• _Task brief_:
All lines of the entries with "todes" in them must be listed.

Extracted records
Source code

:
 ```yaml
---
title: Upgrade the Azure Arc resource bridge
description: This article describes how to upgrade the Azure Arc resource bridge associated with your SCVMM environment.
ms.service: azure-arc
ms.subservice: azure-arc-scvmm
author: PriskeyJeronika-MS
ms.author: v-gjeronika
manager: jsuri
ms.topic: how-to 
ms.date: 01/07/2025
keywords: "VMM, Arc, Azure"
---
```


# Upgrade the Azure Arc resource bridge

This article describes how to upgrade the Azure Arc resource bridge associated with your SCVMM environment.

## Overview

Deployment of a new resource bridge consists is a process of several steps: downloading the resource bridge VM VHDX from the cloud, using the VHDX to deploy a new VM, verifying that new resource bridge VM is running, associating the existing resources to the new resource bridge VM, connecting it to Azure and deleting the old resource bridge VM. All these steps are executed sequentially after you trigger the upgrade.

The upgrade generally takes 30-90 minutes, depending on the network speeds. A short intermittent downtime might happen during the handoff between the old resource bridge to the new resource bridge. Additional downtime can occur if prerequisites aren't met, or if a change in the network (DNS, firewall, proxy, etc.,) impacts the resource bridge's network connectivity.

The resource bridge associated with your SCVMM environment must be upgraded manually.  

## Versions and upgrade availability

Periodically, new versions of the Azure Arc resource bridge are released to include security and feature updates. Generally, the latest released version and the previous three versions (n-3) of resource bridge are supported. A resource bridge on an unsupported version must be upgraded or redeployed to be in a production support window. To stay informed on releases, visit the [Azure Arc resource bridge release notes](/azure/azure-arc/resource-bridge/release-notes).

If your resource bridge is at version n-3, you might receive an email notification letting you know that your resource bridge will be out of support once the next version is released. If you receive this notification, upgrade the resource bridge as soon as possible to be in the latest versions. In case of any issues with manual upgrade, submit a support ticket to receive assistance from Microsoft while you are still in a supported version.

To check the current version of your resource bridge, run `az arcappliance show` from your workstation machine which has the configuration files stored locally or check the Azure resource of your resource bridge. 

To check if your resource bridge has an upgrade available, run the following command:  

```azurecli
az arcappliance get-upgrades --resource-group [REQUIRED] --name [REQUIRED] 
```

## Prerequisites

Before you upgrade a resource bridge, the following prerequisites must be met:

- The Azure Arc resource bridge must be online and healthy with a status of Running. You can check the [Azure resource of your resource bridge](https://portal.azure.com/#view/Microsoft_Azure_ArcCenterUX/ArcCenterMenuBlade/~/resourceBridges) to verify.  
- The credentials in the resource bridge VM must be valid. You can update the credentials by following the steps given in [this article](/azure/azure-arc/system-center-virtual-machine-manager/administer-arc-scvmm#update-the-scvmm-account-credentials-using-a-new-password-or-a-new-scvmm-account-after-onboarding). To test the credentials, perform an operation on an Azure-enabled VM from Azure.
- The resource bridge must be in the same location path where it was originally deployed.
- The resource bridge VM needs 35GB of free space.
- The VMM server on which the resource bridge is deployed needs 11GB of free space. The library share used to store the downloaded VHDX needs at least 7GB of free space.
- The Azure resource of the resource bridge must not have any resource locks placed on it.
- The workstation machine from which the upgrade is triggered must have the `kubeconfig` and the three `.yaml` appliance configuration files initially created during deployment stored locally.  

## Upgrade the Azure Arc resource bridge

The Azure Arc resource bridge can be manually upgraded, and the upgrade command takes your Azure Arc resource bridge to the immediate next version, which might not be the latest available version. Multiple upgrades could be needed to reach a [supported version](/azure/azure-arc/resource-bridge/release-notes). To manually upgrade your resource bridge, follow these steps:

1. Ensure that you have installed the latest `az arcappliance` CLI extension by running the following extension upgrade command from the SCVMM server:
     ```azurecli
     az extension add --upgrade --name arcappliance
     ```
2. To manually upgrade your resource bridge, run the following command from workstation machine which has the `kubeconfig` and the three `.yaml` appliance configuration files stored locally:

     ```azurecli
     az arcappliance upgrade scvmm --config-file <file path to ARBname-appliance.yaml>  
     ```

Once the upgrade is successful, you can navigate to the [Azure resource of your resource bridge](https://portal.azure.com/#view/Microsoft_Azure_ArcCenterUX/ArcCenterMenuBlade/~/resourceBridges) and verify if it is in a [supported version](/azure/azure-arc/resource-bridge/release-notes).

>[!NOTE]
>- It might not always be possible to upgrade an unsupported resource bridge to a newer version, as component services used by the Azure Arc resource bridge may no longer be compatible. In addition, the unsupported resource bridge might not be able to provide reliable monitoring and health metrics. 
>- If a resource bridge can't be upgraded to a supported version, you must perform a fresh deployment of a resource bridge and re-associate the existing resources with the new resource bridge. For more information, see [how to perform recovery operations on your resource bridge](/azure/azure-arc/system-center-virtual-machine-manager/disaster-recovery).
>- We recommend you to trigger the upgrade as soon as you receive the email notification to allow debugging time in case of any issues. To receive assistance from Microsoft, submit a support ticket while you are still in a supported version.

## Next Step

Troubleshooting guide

...

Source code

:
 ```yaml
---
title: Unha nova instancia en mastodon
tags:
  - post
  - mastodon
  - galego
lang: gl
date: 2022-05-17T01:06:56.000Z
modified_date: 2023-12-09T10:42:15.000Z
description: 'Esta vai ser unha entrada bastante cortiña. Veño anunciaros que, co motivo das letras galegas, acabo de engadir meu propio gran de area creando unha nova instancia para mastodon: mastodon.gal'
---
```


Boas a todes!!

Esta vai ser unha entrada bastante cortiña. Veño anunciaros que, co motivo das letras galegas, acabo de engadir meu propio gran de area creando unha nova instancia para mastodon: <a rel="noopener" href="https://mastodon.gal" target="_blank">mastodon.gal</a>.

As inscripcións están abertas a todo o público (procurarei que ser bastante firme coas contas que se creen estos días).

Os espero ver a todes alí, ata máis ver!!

• _Completed exercise_:
Boas a todes!!
Os espero ver a todes alí, ata máis ver!!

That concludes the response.